# What is required:
Please copy out all lines of the entries that contain the word "FastAPI".

(Dataset records)
***
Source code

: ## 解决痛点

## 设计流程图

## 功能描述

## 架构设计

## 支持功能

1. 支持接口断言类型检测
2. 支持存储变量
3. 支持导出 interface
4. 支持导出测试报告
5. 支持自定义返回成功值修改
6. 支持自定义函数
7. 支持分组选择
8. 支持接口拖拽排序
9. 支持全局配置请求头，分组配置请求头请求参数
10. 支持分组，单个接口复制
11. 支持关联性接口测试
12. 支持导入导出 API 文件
***
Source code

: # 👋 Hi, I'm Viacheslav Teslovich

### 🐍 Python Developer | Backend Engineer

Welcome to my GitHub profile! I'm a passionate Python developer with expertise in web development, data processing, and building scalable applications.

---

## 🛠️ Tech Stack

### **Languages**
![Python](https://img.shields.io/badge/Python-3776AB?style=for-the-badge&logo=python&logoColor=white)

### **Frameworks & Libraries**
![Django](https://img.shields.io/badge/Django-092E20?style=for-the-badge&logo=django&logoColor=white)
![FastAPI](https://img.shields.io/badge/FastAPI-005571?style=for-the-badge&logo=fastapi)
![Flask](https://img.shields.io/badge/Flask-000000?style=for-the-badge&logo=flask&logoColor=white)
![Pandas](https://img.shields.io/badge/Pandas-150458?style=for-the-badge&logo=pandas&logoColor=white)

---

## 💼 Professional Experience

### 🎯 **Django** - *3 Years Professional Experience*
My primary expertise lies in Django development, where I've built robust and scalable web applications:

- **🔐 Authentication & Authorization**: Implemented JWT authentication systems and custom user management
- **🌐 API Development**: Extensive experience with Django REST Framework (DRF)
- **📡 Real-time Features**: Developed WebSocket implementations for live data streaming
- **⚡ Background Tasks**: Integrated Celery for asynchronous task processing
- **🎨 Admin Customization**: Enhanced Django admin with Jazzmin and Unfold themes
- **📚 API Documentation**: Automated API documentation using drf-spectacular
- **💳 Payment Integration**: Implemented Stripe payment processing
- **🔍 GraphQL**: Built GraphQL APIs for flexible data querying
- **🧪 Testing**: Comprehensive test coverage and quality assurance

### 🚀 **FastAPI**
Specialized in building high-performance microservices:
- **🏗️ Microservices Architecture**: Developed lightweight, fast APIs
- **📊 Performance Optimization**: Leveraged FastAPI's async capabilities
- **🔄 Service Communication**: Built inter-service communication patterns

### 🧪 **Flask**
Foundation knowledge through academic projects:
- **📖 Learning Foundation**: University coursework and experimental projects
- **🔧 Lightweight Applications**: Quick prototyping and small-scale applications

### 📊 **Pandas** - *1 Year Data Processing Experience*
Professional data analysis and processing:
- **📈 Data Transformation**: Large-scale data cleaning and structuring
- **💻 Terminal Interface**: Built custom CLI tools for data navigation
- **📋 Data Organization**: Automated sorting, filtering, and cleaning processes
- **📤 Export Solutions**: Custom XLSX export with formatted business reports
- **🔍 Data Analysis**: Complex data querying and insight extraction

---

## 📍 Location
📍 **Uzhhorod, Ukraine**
***
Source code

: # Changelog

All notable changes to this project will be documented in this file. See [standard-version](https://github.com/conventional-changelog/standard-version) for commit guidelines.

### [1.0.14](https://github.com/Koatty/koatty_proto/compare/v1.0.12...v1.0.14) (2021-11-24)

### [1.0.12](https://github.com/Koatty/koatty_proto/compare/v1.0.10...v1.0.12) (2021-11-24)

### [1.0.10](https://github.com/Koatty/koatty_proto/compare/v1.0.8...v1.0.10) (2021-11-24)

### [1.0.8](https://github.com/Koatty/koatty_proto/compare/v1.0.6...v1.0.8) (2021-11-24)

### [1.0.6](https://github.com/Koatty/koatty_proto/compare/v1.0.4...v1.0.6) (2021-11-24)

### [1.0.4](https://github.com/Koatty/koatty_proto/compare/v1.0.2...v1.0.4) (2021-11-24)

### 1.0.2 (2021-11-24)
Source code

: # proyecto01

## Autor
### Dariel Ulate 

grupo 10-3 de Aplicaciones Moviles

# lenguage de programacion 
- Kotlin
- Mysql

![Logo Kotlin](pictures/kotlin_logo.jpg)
***
# Output for this exercise:
![FastAPI](https://img.shields.io/badge/FastAPI-005571?style=for-the-badge&logo=fastapi)
### 🚀 **FastAPI**
- **📊 Performance Optimization**: Leveraged FastAPI's async capabilities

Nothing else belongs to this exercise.